SciML / DifferentialEquations.jl

Multi-language suite for high-performance solvers of differential equations and scientific machine learning (SciML) components. Ordinary differential equations (ODEs), stochastic differential equations (SDEs), delay differential equations (DDEs), differential-algebraic equations (DAEs), and more in Julia.
https://docs.sciml.ai/DiffEqDocs/stable/
Other
2.84k stars 224 forks source link

Zygote AD of symbol-indexing into ODESolution #746

Open bgctw opened 3 years ago

bgctw commented 3 years ago

ModelingToolkit allows to index into ODESolution via a symbol. However, currently, this causes problems with Optimization using Zygote gradients.

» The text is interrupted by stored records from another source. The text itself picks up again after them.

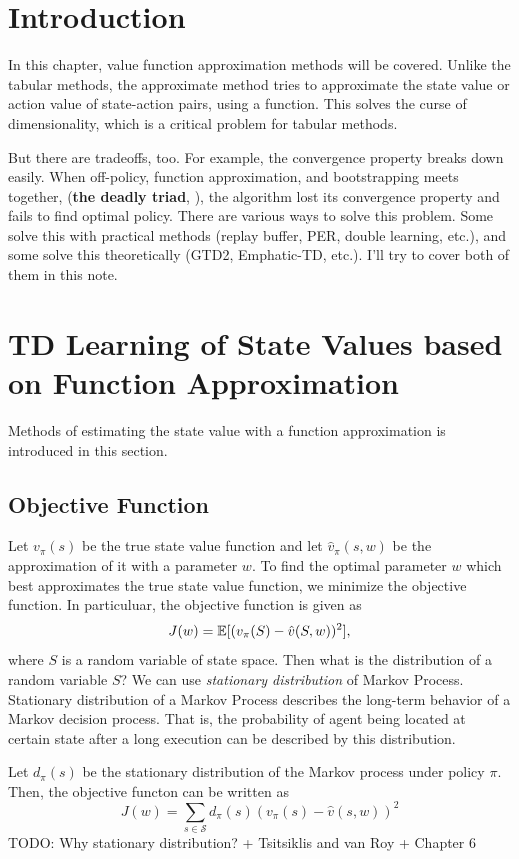 \section{Introduction}
In this chapter, value function approximation methods will be covered. Unlike the tabular methods, the approximate method tries to
approximate the state value or action value of state-action pairs, using a function. This solves the curse of dimensionality, which is a critical problem for tabular methods.

But there are tradeoffs, too. For example, the convergence property breaks down easily. When off-policy, function approximation, and bootstrapping meets together,
(\textbf{the deadly triad}, \cite{Sutton2020}), the algorithm lost its convergence property and fails to find optimal policy. There are various ways to solve this problem.
Some solve this with practical methods (replay buffer, PER, double learning, etc.), and some solve this theoretically (GTD2, Emphatic-TD, etc.).
I'll try to cover both of them in this note.

\section{TD Learning of State Values based on Function Approximation}
Methods of estimating the state value with a function approximation is introduced in this section.
    \subsection{Objective Function}
        Let $v_\pi(s)$ be the true state value function and let $\hat{v}_\pi(s, w)$ be the approximation of it with a parameter $w$.
        To find the optimal parameter $w$ which best approximates the true state value function, we minimize the objective function. 
        In particuluar, the objective function is given as
        \begin{equation}
            J(w) = \E[(v_\pi(S) - \hat{v}(S, w))^2],
        \end{equation}
        where $S$ is a random variable of state space. Then what is the distribution of a random variable $S$?
        We can use \emph{stationary distribution} of Markov Process. Stationary distribution of a Markov Process describes the long-term behavior of a Markov decision process.
        That is, the probability of agent being located at certain state after a long execution can be described by this distribution.

        Let $d_\pi(s)$ be the stationary distribution of the Markov process under policy $\pi$. Then, the objective functon can be written as
        \begin{equation}
            J(w) = \sum_{s \in \mathcal{S}}d_\pi(s)(v_\pi(s) - \hat{v}(s, w))^2 \label{eq:stationaryDist}
        \end{equation}
        TODO: Why stationary distribution? + Tsitsiklis and van Roy + Chapter 6

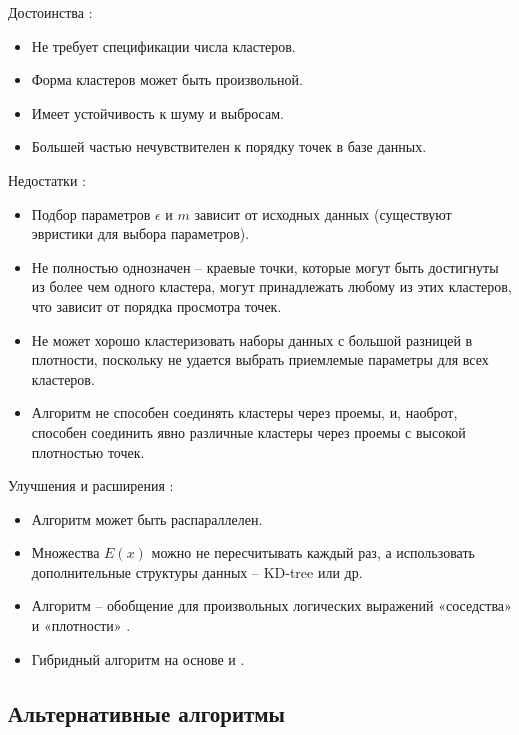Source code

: \noindent Достоинства :

\begin{itemize}
	\item Не требует спецификации числа кластеров.
	\item Форма кластеров может быть произвольной.
	\item Имеет устойчивость к шуму и выбросам.
	\item Большей частью нечувствителен к порядку точек в базе данных.
\end{itemize}

\noindent Недостатки :

\begin{itemize}
	\item Подбор параметров $\epsilon$ и $m$ зависит от исходных данных (существуют эвристики для выбора параметров).
	\item Не полностью однозначен -- краевые точки, которые могут быть достигнуты из более чем одного кластера, могут принадлежать любому из этих кластеров, что зависит от порядка просмотра точек.
	\item Не может хорошо кластеризовать наборы данных с большой разницей в плотности, поскольку не удается выбрать приемлемые параметры для всех кластеров.
	\item Алгоритм не способен соединять кластеры через проемы, и, наоброт, способен соединить явно различные кластеры через проемы с высокой плотностью точек.
\end{itemize}

\noindent Улучшения и расширения :

\begin{itemize}
	\item Алгоритм может быть распараллелен.
	\item Множества $E(x)$ можно не пересчитывать каждый раз, а использовать дополнительные структуры данных -- KD-tree или др.
	\item Алгоритм  -- обобщение  для произвольных логических выражений «соседства» и «плотности» \cite{gdbscan}.
	\item Гибридный алгоритм  на основе  и  \cite{fastdbscan}.
\end{itemize}

\subsection{Альтернативные алгоритмы}


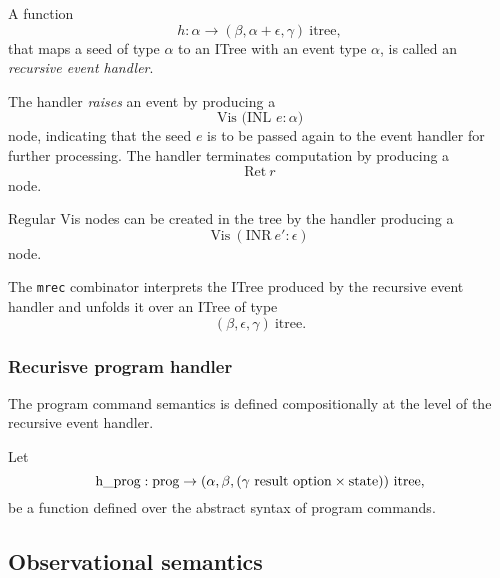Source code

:\documentclass[a4paper]{amsbook}
\begin{document}
A function
\begin{equation*}
  h : \alpha \to (\beta, \alpha + \epsilon, \gamma)\ \text{itree},
\end{equation*}
that maps a seed of type $\alpha$ to an ITree with an event type $\alpha$, is called an \emph{recursive event handler}.

The handler \emph{raises} an event by producing a
\begin{equation*}
  \text{Vis (INL } e:\alpha \text{)}
\end{equation*}
node, indicating that the seed $e$ is to be passed again to the event handler for further processing. The handler terminates computation by producing a
\begin{equation*}
  \text{Ret}\ r
\end{equation*}
node.

Regular Vis nodes can be created in the tree by the handler producing a
\begin{equation*}
  \text{Vis}\ (\text{INR}\ e':\epsilon)
\end{equation*}
node.

The \verb|mrec| combinator \cite{xia_executable_nodate} interprets the ITree produced by the recursive event handler and unfolds it over an ITree of type
\begin{equation*}
  (\beta, \epsilon, \gamma)\ \text{itree}.
\end{equation*}

\subsubsection{Recurisve program handler}
\label{sec:recur-progr-handl}

The program command semantics is defined compositionally at the level of the recursive event handler.

Let
\begin{equation*}
  \text{\lstinline!h\_prog!} : \text{prog} \to (\alpha,\beta,(\gamma\ \text{result option} \times \text{state}))\ \text{itree},
\end{equation*}
be a function defined over the abstract syntax of program commands.

\subsection{Observational semantics}
\label{sec:observ-semant}


\end{document}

I tried working on the issue but need to learn more and need guidance with DA and DifferentialEquations. There is a related discourse topic and an issue at ModelingToolkit.

The following example demonstrates the issue.

using ModelingToolkit, OrdinaryDiffEq
using DiffEqBase

@parameters α β δ γ
@variables t x(t) y(t) dx(t)
D = Differential(t)
eqs = [
  dx ~ α*x - β*x*y,  # testing observed variables
  D(x) ~ dx,
  D(y) ~ -δ*y + γ*x*y
]
@named lv = ODESystem(eqs)
syss = structural_simplify(lv) 
parms = [α => 1.5, β => 1.0, δ => 3.0, γ => 1.0]
x0 = [x => 1.0, y => 1.0]
tsteps = 0.0:0.1:10.0
prob = ODEProblem(syss, x0, extrema(tsteps), parms, jac = true)
soltrue = solve(prob,  Tsit5(), saveat = tsteps);
popt0 = [1.1]

using ChainRulesCore
function ChainRulesCore.rrule(::typeof(getindex), VA::ODESolution, sym) 
  function ODESolution_getindex_pullback(Δ)
    @show Δ
    @show length(VA)
    @show VA
    @show VA.u
    # convert symbol to index
    i = issymbollike(sym) ? sym_to_index(sym, VA) : sym
    @show i
    # similar to VectorOfArray: return zero for non-matching indices
    Δ′ = [ (i == j ? Δ : zero(x)) for (x,j) in zip(VA.u, 1:length(VA))]
    (NO_FIELDS, Δ′)
    # TODO: care for observed
  end  
  VA[sym], ODESolution_getindex_pullback(Δ)
end

f1(p) = soltrue[x][1] * p[1] # note the indexing by [x]
f1(popt0)
#using Zygote
gr = Zygote.gradient(f1, popt0) # calls the failing rule for VectorOfArrays instead of above rule
ChrisRackauckas commented 3 years ago

@YingboMa @DhairyaLGandhi , I think we will need a pretty specific overload here?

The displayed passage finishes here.